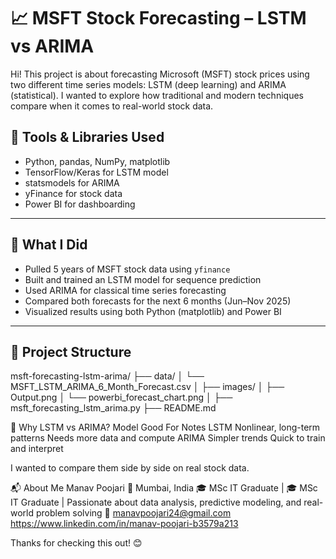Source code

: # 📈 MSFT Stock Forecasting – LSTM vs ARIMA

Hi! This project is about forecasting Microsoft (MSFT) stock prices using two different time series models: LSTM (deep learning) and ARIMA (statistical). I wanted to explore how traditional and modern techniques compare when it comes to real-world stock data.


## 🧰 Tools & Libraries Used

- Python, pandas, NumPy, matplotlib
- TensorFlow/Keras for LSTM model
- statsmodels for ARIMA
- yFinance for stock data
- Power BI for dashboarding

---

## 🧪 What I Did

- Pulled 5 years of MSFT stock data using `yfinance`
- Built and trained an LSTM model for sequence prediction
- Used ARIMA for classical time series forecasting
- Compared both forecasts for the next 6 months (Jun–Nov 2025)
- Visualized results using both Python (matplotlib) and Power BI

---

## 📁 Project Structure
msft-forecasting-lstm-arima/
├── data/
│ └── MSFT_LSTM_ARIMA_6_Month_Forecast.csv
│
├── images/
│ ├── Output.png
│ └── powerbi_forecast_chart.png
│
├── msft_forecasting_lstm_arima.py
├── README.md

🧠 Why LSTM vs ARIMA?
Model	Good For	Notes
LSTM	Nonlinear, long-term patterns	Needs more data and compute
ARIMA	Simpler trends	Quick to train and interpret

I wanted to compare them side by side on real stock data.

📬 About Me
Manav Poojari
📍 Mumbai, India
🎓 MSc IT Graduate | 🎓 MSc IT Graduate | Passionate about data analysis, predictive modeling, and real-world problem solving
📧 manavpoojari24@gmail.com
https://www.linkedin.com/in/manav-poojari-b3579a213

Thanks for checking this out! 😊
-------------------------
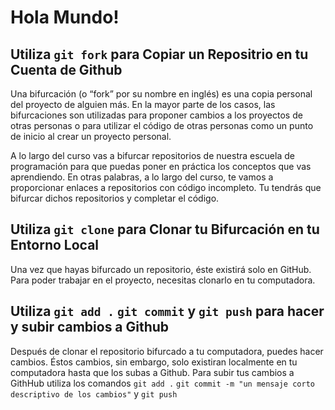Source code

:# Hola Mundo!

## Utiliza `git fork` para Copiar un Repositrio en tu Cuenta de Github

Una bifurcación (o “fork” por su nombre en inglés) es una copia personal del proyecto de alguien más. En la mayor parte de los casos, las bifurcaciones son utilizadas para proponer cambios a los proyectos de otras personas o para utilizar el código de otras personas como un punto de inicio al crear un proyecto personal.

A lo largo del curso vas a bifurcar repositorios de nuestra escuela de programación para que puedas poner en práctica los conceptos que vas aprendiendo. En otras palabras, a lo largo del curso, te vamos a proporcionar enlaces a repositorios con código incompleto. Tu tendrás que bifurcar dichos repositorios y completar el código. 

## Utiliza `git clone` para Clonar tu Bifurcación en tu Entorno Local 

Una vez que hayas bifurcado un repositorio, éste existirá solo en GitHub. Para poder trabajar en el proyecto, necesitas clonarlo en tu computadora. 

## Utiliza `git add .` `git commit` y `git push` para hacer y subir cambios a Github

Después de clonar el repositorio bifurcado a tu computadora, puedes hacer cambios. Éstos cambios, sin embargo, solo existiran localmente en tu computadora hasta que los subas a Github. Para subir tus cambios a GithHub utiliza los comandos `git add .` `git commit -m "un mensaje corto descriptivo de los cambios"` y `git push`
-------------------------
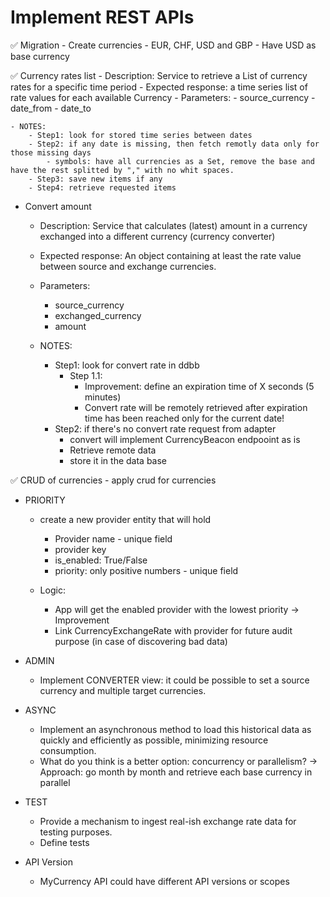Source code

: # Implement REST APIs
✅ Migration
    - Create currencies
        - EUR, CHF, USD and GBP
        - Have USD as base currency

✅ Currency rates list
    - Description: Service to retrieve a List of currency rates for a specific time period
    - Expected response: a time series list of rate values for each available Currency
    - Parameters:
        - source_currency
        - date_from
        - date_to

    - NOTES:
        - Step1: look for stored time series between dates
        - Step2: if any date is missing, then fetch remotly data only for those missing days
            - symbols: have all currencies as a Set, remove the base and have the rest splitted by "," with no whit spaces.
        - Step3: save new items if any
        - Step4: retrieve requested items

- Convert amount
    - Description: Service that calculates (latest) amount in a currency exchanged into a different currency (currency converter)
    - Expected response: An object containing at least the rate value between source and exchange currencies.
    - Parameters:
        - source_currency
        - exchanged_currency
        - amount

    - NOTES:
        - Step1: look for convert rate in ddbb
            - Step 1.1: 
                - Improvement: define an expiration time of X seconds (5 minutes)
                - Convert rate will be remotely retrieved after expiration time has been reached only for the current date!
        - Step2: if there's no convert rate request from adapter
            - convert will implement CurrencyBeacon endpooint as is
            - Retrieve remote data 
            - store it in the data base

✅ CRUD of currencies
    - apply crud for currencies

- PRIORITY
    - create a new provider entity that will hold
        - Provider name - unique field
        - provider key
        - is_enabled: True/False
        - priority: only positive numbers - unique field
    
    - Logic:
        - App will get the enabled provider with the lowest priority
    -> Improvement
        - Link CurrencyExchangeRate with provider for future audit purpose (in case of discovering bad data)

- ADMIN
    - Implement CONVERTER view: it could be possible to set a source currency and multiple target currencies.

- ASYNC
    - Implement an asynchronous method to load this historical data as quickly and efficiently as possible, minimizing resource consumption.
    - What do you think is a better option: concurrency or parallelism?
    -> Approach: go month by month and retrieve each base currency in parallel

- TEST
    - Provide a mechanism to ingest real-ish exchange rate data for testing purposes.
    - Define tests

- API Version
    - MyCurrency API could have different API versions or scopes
-------------------------
How to complete this task
All that belongs in the answer is the run of lines above from the line containing "data and compute" through the line containing "Thanks for checking this out! 😊", exactly as written.

Result for this exercise
LSTM	Nonlinear, long-term patterns	Needs more data and compute
ARIMA	Simpler trends	Quick to train and interpret

I wanted to compare them side by side on real stock data.

📬 About Me
Manav Poojari
📍 Mumbai, India
🎓 MSc IT Graduate | 🎓 MSc IT Graduate | Passionate about data analysis, predictive modeling, and real-world problem solving
📧 manavpoojari24@gmail.com
https://www.linkedin.com/in/manav-poojari-b3579a213

Thanks for checking this out! 😊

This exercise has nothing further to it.